Google has kicked off press day here at CES 2014 in Las Vegas by announcing that Audi, GM, Honda, Hyundai, and chip manufacturer Nvidia are creating a partnership aimed at bringing Android to your car.
Called the Open Automotive Alliance (OAA), it promises that automotive infotainment systems may run on the open-source operating system as soon as 2014.
The idea of Audi bringing Android to the automotive scene was long-rumored ahead of CES. While it was expected that Audi and Google would pair up to bring Android into the car, the inclusion of other partners is something that hadn't hit the rumor mill until today.
The alliance uses a platform that's already familiar to drivers and developers alike, giving automakers access to an open ecosystem and allowing programmers to easily create new apps specifically tailored to in-car use.
When Nvidia revealed its latest chip last night, the Tegra K1, it specifically teased the possibility of cars that could employ Android computing not just for infotainment, but for a host of demanding functions such as driverless travel.
Patrick Brady, Android's director of engineering, wrote in a blog post that OAA would create a "driving-optimized experience," customizing Android to make driving "safer, easier and more enjoyable for everyone."

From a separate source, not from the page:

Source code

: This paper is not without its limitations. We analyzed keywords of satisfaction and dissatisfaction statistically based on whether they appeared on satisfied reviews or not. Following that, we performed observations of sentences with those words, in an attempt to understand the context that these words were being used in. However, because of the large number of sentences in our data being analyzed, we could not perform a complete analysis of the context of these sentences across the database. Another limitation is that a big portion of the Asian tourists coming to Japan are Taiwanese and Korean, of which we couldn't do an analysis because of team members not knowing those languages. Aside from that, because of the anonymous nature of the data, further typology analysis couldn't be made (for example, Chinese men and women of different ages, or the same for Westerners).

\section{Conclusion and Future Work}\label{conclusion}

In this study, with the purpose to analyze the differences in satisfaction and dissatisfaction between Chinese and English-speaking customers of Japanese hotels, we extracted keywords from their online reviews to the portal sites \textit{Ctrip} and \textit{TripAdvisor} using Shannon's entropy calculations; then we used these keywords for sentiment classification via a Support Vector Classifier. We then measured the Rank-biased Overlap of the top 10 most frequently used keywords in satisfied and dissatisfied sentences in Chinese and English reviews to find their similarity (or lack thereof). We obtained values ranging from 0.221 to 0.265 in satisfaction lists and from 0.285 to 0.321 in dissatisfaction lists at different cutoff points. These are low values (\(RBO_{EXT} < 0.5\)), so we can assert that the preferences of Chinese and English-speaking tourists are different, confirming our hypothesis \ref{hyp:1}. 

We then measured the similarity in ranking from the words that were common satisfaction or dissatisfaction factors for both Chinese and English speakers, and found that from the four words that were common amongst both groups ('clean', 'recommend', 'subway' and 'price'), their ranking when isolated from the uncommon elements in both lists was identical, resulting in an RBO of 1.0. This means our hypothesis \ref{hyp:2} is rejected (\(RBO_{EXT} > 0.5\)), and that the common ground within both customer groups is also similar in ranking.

We already saw an Android-powered infotainment system in the 2014 Kia Soul at last year's New York Auto Show, and came away impressed with its speed and customizability. We're hoping to see similar results from the automakers in the Alliance.
Brady said the announcement of OAA was "just the beginning," as other companies are welcome to join. With Apple's promise of iOS in the Car, competition for dashboard real estate may be heating up.